Directions for this task → Output exactly the lines that run from the line with "Train Model on SUNRGBD" to the end of the material, both ends included, and no other lines.
++++++
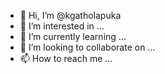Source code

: - 👋 Hi, I’m @kgatholapuka
- 👀 I’m interested in ...
- 🌱 I’m currently learning ...
- 💞️ I’m looking to collaborate on ...
- 📫 How to reach me ...

<!---
kgatholapuka/kgatholapuka is a ✨ special ✨ repository because its `README.md` (this file) appears on your GitHub profile.
You can click the Preview link to take a look at your changes.
--->
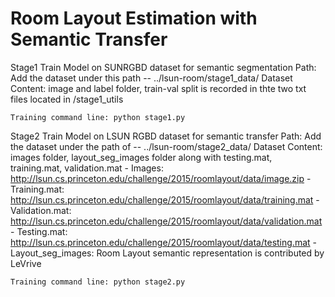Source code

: # Room Layout Estimation with Semantic Transfer 

Stage1
    Train Model on SUNRGBD dataset for semantic segmentation
    Path: Add the dataset under this path -- ../lsun-room/stage1_data/
    Dataset Content: image and label folder, train-val split is recorded in thte two txt files located in  /stage1_utils

    Training command line: python stage1.py

Stage2
    Train Model on LSUN RGBD dataset for semantic transfer
    Path: Add the dataset under the path of -- ../lsun-room/stage2_data/
    Dataset Content: images folder, layout_seg_images folder along with testing.mat, training.mat, validation.mat
        - Images: http://lsun.cs.princeton.edu/challenge/2015/roomlayout/data/image.zip
        - Training.mat: http://lsun.cs.princeton.edu/challenge/2015/roomlayout/data/training.mat
        - Validation.mat: http://lsun.cs.princeton.edu/challenge/2015/roomlayout/data/validation.mat
        - Testing.mat: http://lsun.cs.princeton.edu/challenge/2015/roomlayout/data/testing.mat
        - Layout_seg_images: Room Layout semantic representation is contributed by LeVrive

    Training command line: python stage2.py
++++++
Result for this task →
    Train Model on SUNRGBD dataset for semantic segmentation
    Path: Add the dataset under this path -- ../lsun-room/stage1_data/
    Dataset Content: image and label folder, train-val split is recorded in thte two txt files located in  /stage1_utils

    Training command line: python stage1.py

Stage2
    Train Model on LSUN RGBD dataset for semantic transfer
    Path: Add the dataset under the path of -- ../lsun-room/stage2_data/
    Dataset Content: images folder, layout_seg_images folder along with testing.mat, training.mat, validation.mat
        - Images: http://lsun.cs.princeton.edu/challenge/2015/roomlayout/data/image.zip
        - Training.mat: http://lsun.cs.princeton.edu/challenge/2015/roomlayout/data/training.mat
        - Validation.mat: http://lsun.cs.princeton.edu/challenge/2015/roomlayout/data/validation.mat
        - Testing.mat: http://lsun.cs.princeton.edu/challenge/2015/roomlayout/data/testing.mat
        - Layout_seg_images: Room Layout semantic representation is contributed by LeVrive

    Training command line: python stage2.py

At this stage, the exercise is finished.